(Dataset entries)
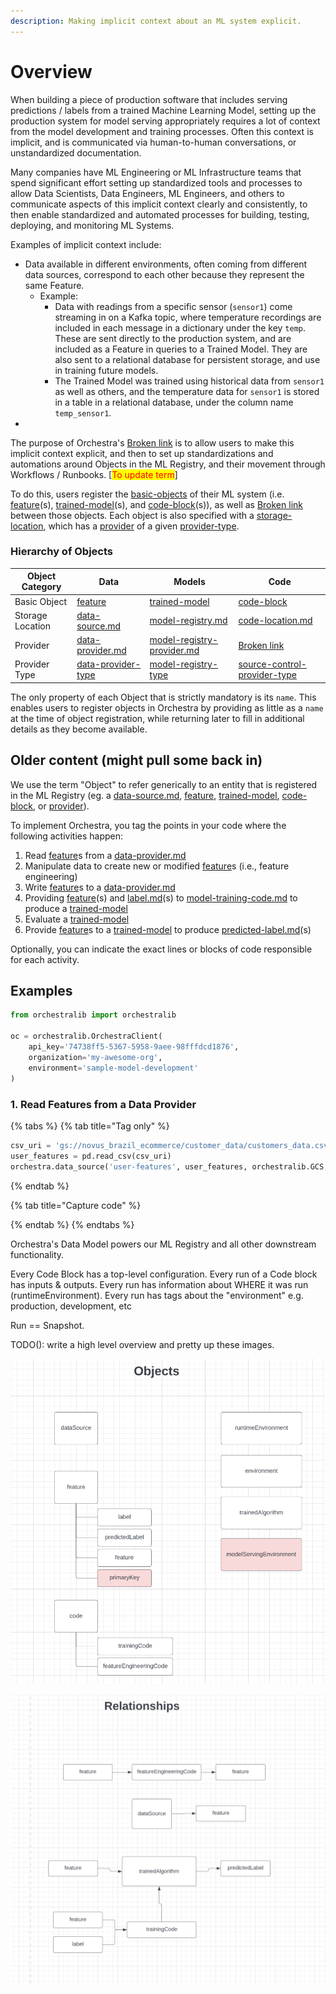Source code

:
 ```yaml
---
description: Making implicit context about an ML system explicit.
---
```


# Overview

When building a piece of production software that includes serving predictions / labels from a trained Machine Learning Model, setting up the production system for model serving appropriately requires a lot of context from the model development and training processes. Often this context is implicit, and is communicated via human-to-human conversations, or unstandardized documentation.&#x20;

Many companies have ML Engineering or ML Infrastructure teams that spend significant effort setting up standardized tools and processes to allow Data Scientists, Data Engineers, ML Engineers, and others to communicate aspects of this implicit context clearly and consistently, to then enable standardized and automated processes for building, testing, deploying, and monitoring  ML Systems.

Examples of implicit context include:

* Data available in different environments, often coming from different data sources, correspond to each other because they represent the same Feature.
  * Example:&#x20;
    * Data with readings from a specific sensor (`sensor1`) come streaming in on a Kafka topic, where temperature recordings are included in each message in a dictionary under the key `temp`.  These are sent directly to the production system, and are included as a Feature in queries to a Trained Model. They are also sent to a relational database for persistent storage, and use in training future models.
    * The Trained Model was trained using historical data from `sensor1` as well as others, and the temperature data for `sensor1` is stored in a table in a relational database, under the column name `temp_sensor1`.&#x20;
*

The purpose of Orchestra's [Broken link](broken-reference "mention") is to allow users to make this implicit context explicit, and then to set up standardizations and automations around Objects in the ML Registry, and their movement through Workflows / Runbooks. \[<mark style="color:red;">To update term</mark>]&#x20;

To do this, users register the [basic-objects](basic-objects/ "mention") of their ML system (i.e. [feature](basic-objects/feature/ "mention")(s), [trained-model](wip/trained-model/ "mention")(s), and [code-block](wip/code-block/ "mention")(s)), as well as [Broken link](broken-reference "mention") between those objects. Each object is also specified with a [storage-location](storage-location/ "mention"), which has a [provider](provider/ "mention") of a given [provider-type](provider-type/ "mention").&#x20;

### Hierarchy of Objects

| Object Category  | Data                                                              | Models                                                                      | Code                                                                                  |
| ---------------- | ----------------------------------------------------------------- | --------------------------------------------------------------------------- | ------------------------------------------------------------------------------------- |
| Basic Object     | [feature](basic-objects/feature/ "mention")                       | [trained-model](wip/trained-model/ "mention")                               | [code-block](wip/code-block/ "mention")                                               |
| Storage Location | [data-source.md](storage-location/data-source.md "mention")       | [model-registry.md](wip/model-registry.md "mention")                        | [code-location.md](wip/code-location.md "mention")                                    |
| Provider         | [data-provider.md](provider/data-provider.md "mention")           | [model-registry-provider.md](provider/model-registry-provider.md "mention") | [Broken link](broken-reference "mention")                                             |
| Provider Type    | [data-provider-type](provider-type/data-provider-type/ "mention") | [model-registry-type](provider-type/model-registry-type/ "mention")         | [source-control-provider-type](provider-type/source-control-provider-type/ "mention") |

The only property of each Object that is strictly mandatory is its `name`. This enables users to register objects in Orchestra by providing as little as a `name` at the time of object registration, while returning later to fill in additional details as they become available.

## Older content (might pull some back in)

We use the term "Object" to refer generically to an entity that is registered in the ML Registry (eg. a [data-source.md](storage-location/data-source.md "mention"), [feature](basic-objects/feature/ "mention"), [trained-model](wip/trained-model/ "mention"), [code-block](wip/code-block/ "mention"), or [provider](provider/ "mention")).

To implement Orchestra, you tag the points in your code where the following activities happen:

1. Read [feature](basic-objects/feature/ "mention")s from a [data-provider.md](provider/data-provider.md "mention")
2. Manipulate data to create new or modified [feature](basic-objects/feature/ "mention")s (i.e., feature engineering)
3. Write [feature](basic-objects/feature/ "mention")s to a [data-provider.md](provider/data-provider.md "mention")
4. Providing [feature](basic-objects/feature/ "mention")(s) and [label.md](basic-objects/feature/label.md "mention")(s) to [model-training-code.md](wip/code-block/model-training-code.md "mention") to produce a [trained-model](wip/trained-model/ "mention")
5. Evaluate a [trained-model](wip/trained-model/ "mention")
6. Provide [feature](basic-objects/feature/ "mention")s to a [trained-model](wip/trained-model/ "mention") to produce [predicted-label.md](basic-objects/feature/predicted-label.md "mention")(s)

Optionally, you can indicate the exact lines or blocks of code responsible for each activity.

## Examples

```python
from orchestralib import orchestralib

oc = orchestralib.OrchestraClient(
    api_key='74738ff5-5367-5958-9aee-98fffdcd1876',
    organization='my-awesome-org',
    environment='sample-model-development'
)
```

### 1. Read Features from a Data Provider

{% tabs %}
{% tab title="Tag only" %}
```python
csv_uri = 'gs://novus_brazil_ecommerce/customer_data/customers_data.csv'
user_features = pd.read_csv(csv_uri)
orchestra.data_source('user-features', user_features, orchestralib.GCS, csv_uri)


```
{% endtab %}

{% tab title="Capture code" %}

{% endtab %}
{% endtabs %}





Orchestra's Data Model powers our ML Registry and all other downstream functionality.



Every Code Block has a top-level configuration.  Every run of a Code block has inputs & outputs.  Every run has information about WHERE it was run (runtimeEnvironment).  Every run has tags about the "environment" e.g. production, development, etc

Run == Snapshot.



TODO(): write a high level overview and pretty up these images.

![](<../.gitbook/assets/Screen Shot 2022-07-17 at 8.02.12 PM.png>)

![](<../.gitbook/assets/Screen Shot 2022-07-17 at 8.02.14 PM.png>)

◆ **ACTIVITY**
Going through the data, count each line where the word "about" appears, and state only the total.

◆ **SOLUTION TO THIS TASK**
2